It’s been weeks since immigration attorney Laura Barrera has had a full day off. Like hundreds of her colleagues, she can barely keep up with fallout from the Trump administration’s family separation policy – and a host of other procedural changes.
“It’s been crazy,” Barrera said from her Las Vegas office, where the current caseload is more than 180 clients, most of them children.
Immigration court proceedings are civil, not criminal, so there is no automatic right to a lawyer if you can’t afford one. That puts more pressure on nonprofit legal clinics and immigration lawyers willing to take cases for little to no charge.
Across the nation, only a handful of states and cities provide funds for lawyers to aid people facing deportation. California became one of them last year, following a study that found that more than two-thirds of detained immigrants in the state lacked legal representation. It also found that those who did have lawyers were five times more likely to win their cases.

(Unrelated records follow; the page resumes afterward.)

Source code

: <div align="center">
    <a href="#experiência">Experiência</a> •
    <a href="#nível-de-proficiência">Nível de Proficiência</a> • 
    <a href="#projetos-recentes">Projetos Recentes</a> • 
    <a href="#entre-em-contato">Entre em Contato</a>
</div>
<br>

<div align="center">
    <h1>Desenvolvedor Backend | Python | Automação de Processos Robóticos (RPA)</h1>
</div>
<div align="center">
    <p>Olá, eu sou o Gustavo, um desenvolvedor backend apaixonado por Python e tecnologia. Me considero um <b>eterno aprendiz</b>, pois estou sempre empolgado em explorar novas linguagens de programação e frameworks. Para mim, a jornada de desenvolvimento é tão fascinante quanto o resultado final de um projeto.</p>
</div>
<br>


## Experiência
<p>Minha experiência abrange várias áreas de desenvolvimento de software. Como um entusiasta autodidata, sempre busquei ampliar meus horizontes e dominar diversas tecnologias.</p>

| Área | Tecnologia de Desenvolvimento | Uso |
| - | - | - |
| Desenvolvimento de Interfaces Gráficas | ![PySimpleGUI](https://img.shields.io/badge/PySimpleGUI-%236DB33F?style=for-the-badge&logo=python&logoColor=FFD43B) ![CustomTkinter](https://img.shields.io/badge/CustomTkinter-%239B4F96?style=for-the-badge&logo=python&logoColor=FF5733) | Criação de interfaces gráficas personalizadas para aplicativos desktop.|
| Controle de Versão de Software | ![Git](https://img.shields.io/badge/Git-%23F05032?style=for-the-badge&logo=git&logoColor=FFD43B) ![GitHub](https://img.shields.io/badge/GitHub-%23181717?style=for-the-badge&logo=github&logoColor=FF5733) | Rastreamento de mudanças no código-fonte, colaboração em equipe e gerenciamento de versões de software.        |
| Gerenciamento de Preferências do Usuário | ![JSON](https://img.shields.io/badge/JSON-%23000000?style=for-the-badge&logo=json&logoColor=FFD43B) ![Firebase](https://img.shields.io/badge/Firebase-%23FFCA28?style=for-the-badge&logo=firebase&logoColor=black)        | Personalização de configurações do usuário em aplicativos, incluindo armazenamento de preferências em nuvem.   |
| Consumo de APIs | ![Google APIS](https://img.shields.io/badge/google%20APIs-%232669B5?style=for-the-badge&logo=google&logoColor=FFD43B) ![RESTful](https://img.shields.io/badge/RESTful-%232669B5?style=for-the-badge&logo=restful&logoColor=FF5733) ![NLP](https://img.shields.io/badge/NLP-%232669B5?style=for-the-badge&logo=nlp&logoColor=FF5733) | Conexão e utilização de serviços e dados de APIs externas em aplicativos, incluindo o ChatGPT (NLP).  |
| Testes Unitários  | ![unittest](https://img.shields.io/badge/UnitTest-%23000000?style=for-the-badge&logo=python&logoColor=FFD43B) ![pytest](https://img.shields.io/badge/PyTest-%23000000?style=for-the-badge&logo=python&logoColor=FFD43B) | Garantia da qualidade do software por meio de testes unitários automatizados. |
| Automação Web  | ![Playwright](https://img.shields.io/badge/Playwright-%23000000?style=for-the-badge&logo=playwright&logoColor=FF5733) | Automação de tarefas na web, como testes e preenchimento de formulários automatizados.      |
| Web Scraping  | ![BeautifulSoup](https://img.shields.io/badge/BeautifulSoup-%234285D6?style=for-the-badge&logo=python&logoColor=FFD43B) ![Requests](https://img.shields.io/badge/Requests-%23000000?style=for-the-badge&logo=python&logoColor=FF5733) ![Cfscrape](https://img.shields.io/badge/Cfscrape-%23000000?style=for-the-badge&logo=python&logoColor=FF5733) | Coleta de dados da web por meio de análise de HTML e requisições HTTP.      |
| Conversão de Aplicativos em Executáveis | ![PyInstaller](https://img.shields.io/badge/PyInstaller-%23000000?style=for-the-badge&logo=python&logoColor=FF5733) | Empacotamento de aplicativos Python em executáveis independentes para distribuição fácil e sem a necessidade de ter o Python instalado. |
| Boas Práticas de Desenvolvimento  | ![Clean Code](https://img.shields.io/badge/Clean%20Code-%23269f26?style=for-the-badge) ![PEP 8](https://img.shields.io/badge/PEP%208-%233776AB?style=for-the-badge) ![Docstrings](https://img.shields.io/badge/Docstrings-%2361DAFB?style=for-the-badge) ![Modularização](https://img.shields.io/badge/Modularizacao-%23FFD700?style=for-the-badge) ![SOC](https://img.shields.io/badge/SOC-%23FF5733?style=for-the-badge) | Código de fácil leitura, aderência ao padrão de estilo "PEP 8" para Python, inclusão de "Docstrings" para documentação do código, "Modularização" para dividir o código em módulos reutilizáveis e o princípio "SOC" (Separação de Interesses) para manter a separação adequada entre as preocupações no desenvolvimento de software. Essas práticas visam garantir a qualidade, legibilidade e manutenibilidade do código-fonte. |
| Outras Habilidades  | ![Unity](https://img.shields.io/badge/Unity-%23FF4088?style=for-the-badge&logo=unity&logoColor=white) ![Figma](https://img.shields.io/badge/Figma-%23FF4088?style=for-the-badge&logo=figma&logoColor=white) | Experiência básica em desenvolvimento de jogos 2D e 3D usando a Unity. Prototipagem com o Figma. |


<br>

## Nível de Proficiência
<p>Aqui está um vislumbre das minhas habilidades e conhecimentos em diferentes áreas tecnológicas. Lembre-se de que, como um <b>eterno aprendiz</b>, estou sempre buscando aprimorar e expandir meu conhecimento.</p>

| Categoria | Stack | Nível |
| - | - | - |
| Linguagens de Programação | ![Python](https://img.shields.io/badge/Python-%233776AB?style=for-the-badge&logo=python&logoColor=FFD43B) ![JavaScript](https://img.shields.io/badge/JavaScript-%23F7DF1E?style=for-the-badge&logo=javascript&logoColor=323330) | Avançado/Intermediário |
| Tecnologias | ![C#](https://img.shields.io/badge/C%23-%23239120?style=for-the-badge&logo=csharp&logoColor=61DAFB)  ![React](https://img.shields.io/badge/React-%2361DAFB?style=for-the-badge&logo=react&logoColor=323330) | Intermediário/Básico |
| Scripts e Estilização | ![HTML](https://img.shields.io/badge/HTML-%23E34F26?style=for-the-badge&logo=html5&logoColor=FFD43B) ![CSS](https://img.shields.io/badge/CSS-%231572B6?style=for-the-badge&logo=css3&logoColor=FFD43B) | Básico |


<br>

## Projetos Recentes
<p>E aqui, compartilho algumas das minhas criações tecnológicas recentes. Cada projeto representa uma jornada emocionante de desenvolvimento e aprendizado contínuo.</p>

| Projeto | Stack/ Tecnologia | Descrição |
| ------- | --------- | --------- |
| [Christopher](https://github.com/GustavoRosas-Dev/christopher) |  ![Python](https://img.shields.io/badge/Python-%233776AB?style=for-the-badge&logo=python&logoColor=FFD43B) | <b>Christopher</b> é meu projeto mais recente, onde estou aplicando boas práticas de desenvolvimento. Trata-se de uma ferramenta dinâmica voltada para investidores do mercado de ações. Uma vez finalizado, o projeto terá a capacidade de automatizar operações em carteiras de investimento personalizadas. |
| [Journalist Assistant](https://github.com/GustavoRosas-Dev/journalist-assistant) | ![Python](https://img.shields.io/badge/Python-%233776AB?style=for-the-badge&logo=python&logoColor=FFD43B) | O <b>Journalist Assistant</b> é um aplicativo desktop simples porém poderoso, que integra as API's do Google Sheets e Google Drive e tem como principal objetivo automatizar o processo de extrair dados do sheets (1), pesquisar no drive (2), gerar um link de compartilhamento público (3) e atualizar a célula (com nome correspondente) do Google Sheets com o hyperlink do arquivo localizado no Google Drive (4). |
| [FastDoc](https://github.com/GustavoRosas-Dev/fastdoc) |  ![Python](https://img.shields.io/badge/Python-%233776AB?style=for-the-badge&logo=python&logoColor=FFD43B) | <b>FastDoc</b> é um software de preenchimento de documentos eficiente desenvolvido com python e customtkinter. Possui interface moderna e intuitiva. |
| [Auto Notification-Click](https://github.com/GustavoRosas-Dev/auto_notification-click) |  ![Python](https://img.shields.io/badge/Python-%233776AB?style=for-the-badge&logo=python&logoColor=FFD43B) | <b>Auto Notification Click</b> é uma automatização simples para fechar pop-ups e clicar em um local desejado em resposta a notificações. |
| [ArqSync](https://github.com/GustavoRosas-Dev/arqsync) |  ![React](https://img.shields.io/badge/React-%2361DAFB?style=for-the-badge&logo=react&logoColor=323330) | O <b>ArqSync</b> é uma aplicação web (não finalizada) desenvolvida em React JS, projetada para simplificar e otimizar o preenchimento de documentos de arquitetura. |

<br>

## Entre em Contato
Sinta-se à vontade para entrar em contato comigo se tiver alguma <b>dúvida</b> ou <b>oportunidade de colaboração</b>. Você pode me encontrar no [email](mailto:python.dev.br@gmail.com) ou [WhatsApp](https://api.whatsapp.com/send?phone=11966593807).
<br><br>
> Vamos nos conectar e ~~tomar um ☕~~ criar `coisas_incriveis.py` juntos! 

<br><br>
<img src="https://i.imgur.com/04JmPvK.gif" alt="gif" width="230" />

The weight on the clogged immigration system, already buried in a backlog, has increased with a series of moves by the Trump administration. Among those: efforts to detain or deport adults and send their children to often far-flung centers; policy changes in government agencies that make it harder for children to get legal status and seek help from a lawyer; and two recent rulings by U.S. Attorney General Jeff Sessions that limit immigration judges’ ability to decide when a case is ready for a final decision.
Sessions holds substantial sway over immigration courts because they and their 334 judges are part of the U.S. Department of Justice, not the independent federal judicial system.
Wendy Young, president of Kids in Need of Defense, one of the largest nonprofit legal organizations working on behalf of unaccompanied children, sees the events of recent months as integral to President Donald Trump’s broader plans to restrict immigration. The changes are aimed not only at immigrants who try to sneak across the border, but also at those trying to enter legally and claim asylum.
“There are so many . . . challenges that we are facing right now,” Young said. “What you have currently under this administration is a very clearly thought-out plan to chip away at legal protections for this highly vulnerable population seeking protection and going through very complex proceedings.”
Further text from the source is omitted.